I’m surprised by how quickly music can change my mood.
I was walking in town today, anxious. The photography class I was headed to had started almost a half hour ago; I’d just had a slightly surreal, less-than-satisfactory experience trying to buy something; I was walking, rushing, pushing past students and tourists and everyone else as I traversed the streets of Oxford to get where I was going. To both further my isolation from the moving meat obstructing my path, and to give myself a beat to march to, I put on my headphones and set my iPhone to shuffle.
Two minutes later, I was listening to Muse’s Stockholm Syndrome, smashing my hand around in time to the beat and mouthing the words to the chorus. And in between the choruses, I couldn’t stop smiling.
Why is music so effective at altering my mood?
I mean, it’s weirdly effective. Few other things can bring about such a marked change so quickly. If I’m feeling a bit blurgh, I can watch a TV show, or play a game, or eat a nice meal, and I’ll feel better… but not that much better. It’ll relax me, distance me from my suffering and strife, and return me to a comfortable medium – but music energizes me, commands me, like nothing else.
It’s not like listening to a song that I’ve listened to many times before is teaching me anything new, or achieving anything in particular – yet it can elicit a reaction as strong as discovering that I’d been accepted to Oxford Uni. An odd equality, don’t you think?
I find it with games, very often, as well. I loved the Ace Attorney games, for example – but the parts of the game where I’d be most excited, where I’d shut out all distractions, live and die with every right and wrong answer… was whenever the “Cornered” theme was playing. Sure, it was cool to see the witness – who we all knew was secretly the killer, but hadn’t quite proved it yet – start to sweat, to watch their story break down and their web of lies unravel, but it just wasn’t the same when playing on mute.

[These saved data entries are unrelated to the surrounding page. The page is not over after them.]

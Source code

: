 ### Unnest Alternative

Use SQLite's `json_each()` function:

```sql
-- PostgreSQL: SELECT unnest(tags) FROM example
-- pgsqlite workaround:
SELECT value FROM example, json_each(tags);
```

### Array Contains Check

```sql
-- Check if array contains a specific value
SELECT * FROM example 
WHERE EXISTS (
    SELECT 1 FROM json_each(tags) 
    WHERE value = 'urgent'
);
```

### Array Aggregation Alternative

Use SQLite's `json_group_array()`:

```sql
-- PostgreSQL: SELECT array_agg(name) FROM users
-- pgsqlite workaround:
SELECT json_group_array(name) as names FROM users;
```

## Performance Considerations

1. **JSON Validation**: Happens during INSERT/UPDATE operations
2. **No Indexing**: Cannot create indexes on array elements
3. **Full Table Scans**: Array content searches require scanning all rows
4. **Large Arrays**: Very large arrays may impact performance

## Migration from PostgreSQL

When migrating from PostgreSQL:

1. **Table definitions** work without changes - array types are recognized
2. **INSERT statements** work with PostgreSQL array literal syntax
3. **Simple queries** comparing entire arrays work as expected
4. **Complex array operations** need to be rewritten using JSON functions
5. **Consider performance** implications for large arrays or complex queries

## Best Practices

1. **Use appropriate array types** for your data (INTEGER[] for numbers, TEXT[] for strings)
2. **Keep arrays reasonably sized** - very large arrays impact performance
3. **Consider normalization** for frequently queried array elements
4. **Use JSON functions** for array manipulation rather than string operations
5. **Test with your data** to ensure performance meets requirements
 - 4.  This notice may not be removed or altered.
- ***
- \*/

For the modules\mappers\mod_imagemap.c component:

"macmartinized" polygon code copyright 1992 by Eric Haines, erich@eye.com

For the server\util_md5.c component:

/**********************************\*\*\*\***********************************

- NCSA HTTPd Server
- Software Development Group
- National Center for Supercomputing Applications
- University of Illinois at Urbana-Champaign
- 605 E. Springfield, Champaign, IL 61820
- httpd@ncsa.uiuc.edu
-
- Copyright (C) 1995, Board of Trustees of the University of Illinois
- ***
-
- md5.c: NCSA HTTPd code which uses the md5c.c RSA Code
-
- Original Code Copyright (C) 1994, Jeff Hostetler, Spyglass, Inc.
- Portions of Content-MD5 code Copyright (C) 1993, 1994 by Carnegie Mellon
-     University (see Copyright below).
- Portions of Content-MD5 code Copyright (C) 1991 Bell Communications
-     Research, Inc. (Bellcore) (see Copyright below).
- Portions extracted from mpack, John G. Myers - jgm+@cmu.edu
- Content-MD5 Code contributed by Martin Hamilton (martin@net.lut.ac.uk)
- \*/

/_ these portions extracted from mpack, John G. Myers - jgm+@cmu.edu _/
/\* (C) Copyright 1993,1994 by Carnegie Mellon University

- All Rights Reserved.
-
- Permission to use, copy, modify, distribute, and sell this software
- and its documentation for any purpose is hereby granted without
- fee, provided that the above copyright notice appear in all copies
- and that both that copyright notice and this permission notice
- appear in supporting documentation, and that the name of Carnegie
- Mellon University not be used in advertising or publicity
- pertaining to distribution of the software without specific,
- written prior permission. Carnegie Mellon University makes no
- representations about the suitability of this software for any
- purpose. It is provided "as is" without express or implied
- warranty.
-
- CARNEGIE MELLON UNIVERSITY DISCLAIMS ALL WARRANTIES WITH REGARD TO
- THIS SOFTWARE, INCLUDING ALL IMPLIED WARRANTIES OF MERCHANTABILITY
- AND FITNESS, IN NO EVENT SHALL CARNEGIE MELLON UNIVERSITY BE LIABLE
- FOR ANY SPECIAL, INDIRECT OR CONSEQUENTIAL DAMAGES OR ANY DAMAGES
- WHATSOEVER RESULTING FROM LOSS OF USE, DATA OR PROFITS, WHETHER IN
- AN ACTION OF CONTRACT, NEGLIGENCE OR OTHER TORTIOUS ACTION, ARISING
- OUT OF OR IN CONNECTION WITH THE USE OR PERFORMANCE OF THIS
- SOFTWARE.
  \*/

Without the music, there was no urgency, no drama. I could understand the tension on an intellectual level, I knew what was happening and what it meant for the storyline, and so on. But with the music, I was tapping through the dialogue as quickly as the characters seemed, to me, to be speaking; gasping at each reveal or new ploy by the enemy, marveling at Phoenix’s quick moves to confound them (“…unless you have evidence that this man somehow flew through the air, which I very much doubt!” “I have evidence.” “WHA-!!”). I was aware how viscerally I was responding to the game, and I was aware that it was largely the music causing it, but it didn’t matter; in that moment, I wanted that response, I wanted to put myself in the game’s hands. Had the music risen in key partway through the sequence, I suspect I would have had an orgasm. Or a heart attack. Or both.
Other games have had effects of similar strength, if not always directed towards the same euphoria. Introversion’s Tower of Dawn from the first of the new Prince of Persia games.
It’s not that listening to those tracks remind me of fun experiences – they do, but I reacted to them in the same way the very first time I had them, before I’d had the experiences to be reminded of. It’s qualities of the music itself, the structures and patterns and shapes and balances, that affect me. The slow build of a rising sequence, or the way a chaotic, swirling mass of mini-themes resolve gradually into a single magnificent musical megastructure – or, alternatively, the way that structure breaks back down into chaos. It may well not even be the entire song, but just some particular moment in it where something wonderful happens.
It’s almost never lyrics. Even overlooking the fact that I personally am very bad at hearing what lyrics are actually being sung, I’ve never understood why people are so obsessed with lyrics. Well, that’s not true – I think I understand it, but it seems like a misplaced focus. There are interesting things that can be done with the voice as an instrument, creating particular sounds and rhythms through choice words, but beyond that, isn’t it just poetry? To listen to the lyrics, rather than the music, seems to me like ordering a steak and then only eating the salad garnish. The meaning of lyrics can enhance the music, but in my experience, that’s rare; creators who focus on interesting lyrics tend to set them to boring music.
(Song titles are related. I think I do enjoy the VVVVVV soundtrack a little more as a result of the optimistic, forward-looking ideas conjured up by the track titles).
But what puzzles me is that music is the only thing that seems to have this kind of effect on me in such a cheap and immediate manner. Short of actual life-changing events (which are hard to set up, in any case), I don’t find myself overcome with emotion when walking through an art gallery, and I tend only to respond to pathos in fiction when it’s part of the payoff for something very long-established. Music is, I think, the only thing you could use if you needed to set my mood in 30 seconds. And if you picked the right music, you’d be guaranteed success.
Am I alone in this? I’m not sure. There are definitely people for whom music seems to do nothing. I wonder if there’s something else they respond to instead. Or maybe they’re just dead inside.